After pushing stuff on the stack, use mov %rsp, %rdi. RSP (the current stack pointer) is what's pointing to your newly-pushed struct, not RBP (the frame pointer). lea (%rsp), %rdi is a less-efficient way to write that, but would also work.

You're passing RBP as the pointer, but it still points to the saved RBP value from making a "stack frame". Note that is _start, not a function, so you're really just terminating the linked list of saved-RBP values. The System V ABI recommends doing this by explicitly setting RBP to zero, but Linux zeros registers (other than RSP) on process startup so this works.

Anyway, at _start, (rsp) is argc, and then you push a 0 (the saved RBP) and set RBP to point there. So the struct you're passing to sys_nanosleep is {0, argc}. Or argc nanoseconds. (Test with strace to see if I got this right; I didn't try it.)


This is what you should do:

pushq $0    #0 nanoseconds
pushq $2    #2 seconds

### RSP instead of RBP in the next instruction:
mov   %rsp, %rdi    #the time structure we just pushed
mov   $35, %eax     #SYS_nanosleep
xor   %esi, %esi    #rem=NULL, we don't care if we wake early
syscall
 # RSP is 16 bytes lower than it was before this fragment, in case that matters for later code.

I also optimized by not using 64-bit operand-size when you don't need it (because writing a 32-bit register zeros the upper 32 bits). I like letting register sizes imply operand size instead of using movq, like in Intel syntax. I also used the idiomatic way to zero a register, and improving the comments.

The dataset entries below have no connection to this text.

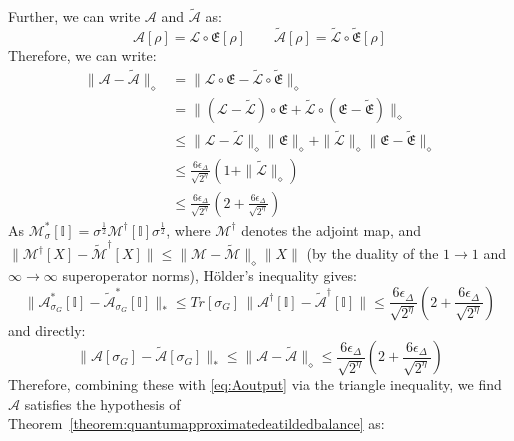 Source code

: \documentclass[aps,floatfix,10pt,amssymb,amsfont,amsmath,superscriptaddress,float,nofootinbib,longbibliography,nobalancelastpage,twocolumn]{revtex4-2}
\begin{document}
\begin{widetext}
\begin{equation}
\end{equation}
Further, we can write $\mathcal{A}$ and $\tilde{\mathcal{A}}$ as:
\begin{equation}
    \mathcal{A}[\rho] = \mathcal{L} \circ \mathfrak{E} [\rho] \qquad  \tilde{\mathcal{A}}[\rho] = \tilde{\mathcal{L}} \circ \tilde{\mathfrak{E}} [\rho]
\end{equation}
Therefore, we can write:
\begin{align}
    \|\mathcal{A} - \tilde{\mathcal{A}}\|_{\diamond} &= \|\mathcal{L} \circ \mathfrak{E} - \tilde{\mathcal{L}} \circ \tilde{\mathfrak{E}}\|_{\diamond}\\
    &=\|(\mathcal{L}-\tilde{\mathcal{L}}) \circ \mathfrak{E} + \tilde{\mathcal{L}} \circ (\mathfrak{E}-\tilde{\mathfrak{E}})\|_{\diamond}\\
    &\leq\|\mathcal{L}-\tilde{\mathcal{L}}\|_{\diamond} \|\mathfrak{E} \|_{\diamond}+ \|\tilde{\mathcal{L}}\|_{\diamond} \|\mathfrak{E}-\tilde{\mathfrak{E}}\|_{\diamond}\\
    &\leq \frac{6\epsilon_{\Delta}}{\sqrt{2^{\eta}}}(1+\|\tilde{\mathcal{L}}\|_{\diamond})\\
    &\leq \frac{6\epsilon_{\Delta}}{\sqrt{2^{\eta}}}(2+\frac{6\epsilon_{\Delta}}{\sqrt{2^{\eta}}})
\end{align}
As $\mathcal{M}^*_{\sigma}[\mathbb{I}] = \sigma^{\frac{1}{2}}\mathcal{M}^{\dagger}[\mathbb{I}]\sigma^{\frac{1}{2}}$, where $\mathcal{M}^{\dagger}$ denotes the adjoint map, and $\|\mathcal{M}^{\dagger}[X] - \tilde{\mathcal{M}}^{\dagger}[X]\| \leq \|\mathcal{M}-\tilde{\mathcal{M}}\|_{\diamond}\|X\|$ (by the duality of the $1\to1$ and $\infty\to\infty$ superoperator norms), H\"older's inequality gives:
\begin{equation}
    \|\mathcal{A}^*_{\sigma_G}[\mathbb{I}] - \tilde{\mathcal{A}}^*_{\sigma_G}[\mathbb{I}]\|_* \leq Tr[\sigma_G]\,\|\mathcal{A}^{\dagger}[\mathbb{I}] - \tilde{\mathcal{A}}^{\dagger}[\mathbb{I}]\| \leq \frac{6\epsilon_{\Delta}}{\sqrt{2^{\eta}}}(2+\frac{6\epsilon_{\Delta}}{\sqrt{2^{\eta}}})
\end{equation}
and directly:
\begin{equation}
    \|\mathcal{A}[\sigma_G] - \tilde{\mathcal{A}}[\sigma_G]\|_* \leq \|\mathcal{A}-\tilde{\mathcal{A}}\|_{\diamond} \leq \frac{6\epsilon_{\Delta}}{\sqrt{2^{\eta}}}(2+\frac{6\epsilon_{\Delta}}{\sqrt{2^{\eta}}})
\end{equation}
Therefore, combining these with \eqref{eq:Aoutput} via the triangle inequality, we find $\mathcal{A}$ satisfies the hypothesis of Theorem~\ref{theorem:quantumapproximatedeatildedbalance} as:

\end{widetext}
\end{document}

Your proposed answer is broken: subq $16, %rbp before leave is bad idea.

If you want to address your newly-pushed struct relative to your RBP stack frame, you could lea -16(%rbp), %rdi.

But modifying %rbp will make leave set RSP to the updated RBP and then pop the low qword of the struct into RBP, instead of the caller's saved RBP. RSP is left pointing to the high qword of your struct, rather than the function return address.

This probably only works because you just use sys_exit after leave, because you're not in a function so you couldn't ret anyway. It makes no sense to use leave in _start, because it's not a function. You have to just sys_exit or sys_exit_group.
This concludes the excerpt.